I have risen quickly to a decent level of middle management. I once again am overseeing a team as large as the team I was overseeing at Warner Bros. Online ten years ago. However, this place is far more serious. Money has a value, career development is intentional, the work is more complicated and the stakes are higher. Mistakes here have a bigger impact, failure to do ones' job (or to do it correctly) has a bigger impact on the organization and our group. In two words, this is a much "tighter ship" being run here than at any place I've been at in the past.

And for as much as I've been self-identified as a pessimist, when it comes to people, I am an incredible optimist. I want to believe the best in everyone. I want to believe they all want to give 100%. They all want to work hard, they all want to learn and grow. They are all ambitious and committed. They all see it more than just punching a time-clock. I should know that's not true. On two separate occassions working fast food during high school and college I made someone cry and quit after suggesting they weren't doing a good job and why were they even there if they didn't care.

But that may not always be the case. I don't want to go the other way and start assuming the worst, or looking for the cracks. But I don't want to turn a blind eye or assume that no one's looking for ways to get ahead (or stay below the radar) that aren't the best or might be at the expense of the greater good. Like everything, a balancing act, I guess. (Anyone else tired of realizing everything is balancing act?)

So, yeah, it's a new year. New development and SMART goals. Annual reviews just around the corner. And if it's a new year, perhaps time for resolutions or examination. So perhaps it's time for the next evolution of myself as a manager. I think this is the year I get more serious about telling it like it is, saying what I think. No more avoiding conflict or letting things slide because I don't want to deal with them. Some people will say that I run a tight ship and they admire how well my team works and heap praise on me. I prefer to deflect onto my awesome team. But there may be some cases where I've avoided saying things either to avoid hurting feelings or because I don't want to be the big bad boss man.

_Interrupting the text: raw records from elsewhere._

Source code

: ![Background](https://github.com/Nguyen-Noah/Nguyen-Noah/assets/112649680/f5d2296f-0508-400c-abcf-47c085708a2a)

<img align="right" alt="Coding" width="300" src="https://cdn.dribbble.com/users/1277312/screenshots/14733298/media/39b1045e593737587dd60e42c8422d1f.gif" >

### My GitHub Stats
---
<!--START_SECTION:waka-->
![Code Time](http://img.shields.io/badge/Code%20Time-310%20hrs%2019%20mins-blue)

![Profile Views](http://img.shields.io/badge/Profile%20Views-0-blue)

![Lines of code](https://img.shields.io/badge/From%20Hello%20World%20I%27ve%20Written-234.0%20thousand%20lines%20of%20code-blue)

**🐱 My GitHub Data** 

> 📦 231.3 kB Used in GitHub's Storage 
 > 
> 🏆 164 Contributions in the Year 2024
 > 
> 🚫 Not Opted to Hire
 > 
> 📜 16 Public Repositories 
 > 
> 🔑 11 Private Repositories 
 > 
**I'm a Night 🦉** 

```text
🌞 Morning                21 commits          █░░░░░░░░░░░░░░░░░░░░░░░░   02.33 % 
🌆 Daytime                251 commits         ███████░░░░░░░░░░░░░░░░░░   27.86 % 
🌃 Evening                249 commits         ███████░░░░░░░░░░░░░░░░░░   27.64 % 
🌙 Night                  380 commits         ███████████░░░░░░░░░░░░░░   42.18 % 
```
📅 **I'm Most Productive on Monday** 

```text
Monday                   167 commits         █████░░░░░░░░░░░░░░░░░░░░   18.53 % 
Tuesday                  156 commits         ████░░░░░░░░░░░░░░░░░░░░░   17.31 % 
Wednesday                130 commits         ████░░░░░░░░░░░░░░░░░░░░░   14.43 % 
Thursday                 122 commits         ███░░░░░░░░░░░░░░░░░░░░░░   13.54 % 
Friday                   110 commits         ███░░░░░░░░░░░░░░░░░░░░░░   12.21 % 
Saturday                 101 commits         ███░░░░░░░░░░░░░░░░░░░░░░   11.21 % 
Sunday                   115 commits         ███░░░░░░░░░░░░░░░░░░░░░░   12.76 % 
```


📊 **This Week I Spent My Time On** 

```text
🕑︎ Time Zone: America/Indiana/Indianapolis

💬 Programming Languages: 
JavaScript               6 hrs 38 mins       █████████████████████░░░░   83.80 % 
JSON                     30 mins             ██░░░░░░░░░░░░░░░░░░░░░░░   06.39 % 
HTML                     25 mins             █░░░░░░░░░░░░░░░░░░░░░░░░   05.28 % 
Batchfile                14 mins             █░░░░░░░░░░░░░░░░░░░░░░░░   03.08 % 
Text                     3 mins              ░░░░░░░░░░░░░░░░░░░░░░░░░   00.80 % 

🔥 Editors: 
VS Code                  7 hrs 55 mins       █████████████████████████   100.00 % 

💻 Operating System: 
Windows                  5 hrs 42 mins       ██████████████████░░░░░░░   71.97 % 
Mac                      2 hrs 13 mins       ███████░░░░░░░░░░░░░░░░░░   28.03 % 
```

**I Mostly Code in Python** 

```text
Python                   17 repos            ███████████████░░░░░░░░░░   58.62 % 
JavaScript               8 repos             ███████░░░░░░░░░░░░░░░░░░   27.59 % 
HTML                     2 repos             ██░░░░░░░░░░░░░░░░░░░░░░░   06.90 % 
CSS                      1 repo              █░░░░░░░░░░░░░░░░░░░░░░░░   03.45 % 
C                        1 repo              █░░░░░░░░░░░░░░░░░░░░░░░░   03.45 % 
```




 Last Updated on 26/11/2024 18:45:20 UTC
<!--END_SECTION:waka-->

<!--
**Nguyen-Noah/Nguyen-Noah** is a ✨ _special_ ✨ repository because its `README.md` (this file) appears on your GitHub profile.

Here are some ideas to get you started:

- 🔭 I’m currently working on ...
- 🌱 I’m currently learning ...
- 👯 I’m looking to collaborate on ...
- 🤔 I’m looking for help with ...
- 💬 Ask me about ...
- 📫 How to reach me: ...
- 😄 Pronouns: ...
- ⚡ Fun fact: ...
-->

Well, you know what? I am the big bad boss man. I needn't be big bad, but I can make sure that I'm acting like what I'm paid to do... lead and manage. Right now I probably prefer leading over managing, but if I were a sheep-herder, I'd probably be doing both - not just leading the flock from one grazing area to another, but also circling around to make sure any that were wandering off the wrong way were redirected back to the right path. If I think about my own times of reprimand or coaching, they may have smarted a little, or made me upset for awhile. But, if I think about it, I've been counselled, reprimanded, coached, dressed down, shouted at, guided, nitpicked, henpecked and gently prodded over the course of my career by my supervisors. Some have done it excellently, some have done it rather poorly. But at the end of the day, it's either been a course correction that I needed to get back on track, or in a case or two, irreconcilable differences that suggested now was the right time to change course dramatically.

And in the case of the good managers, I've been able to respect and grow as a result of their help, even in the course corrections.

So, for the new year, I am not going to shirk from my responsibilities, especially the ones involving conflict and course correction. No more shrinking away from the painful, because it won't do my subordinates any good and it won't help me to grow and be prepared for whatever my next steps here hold.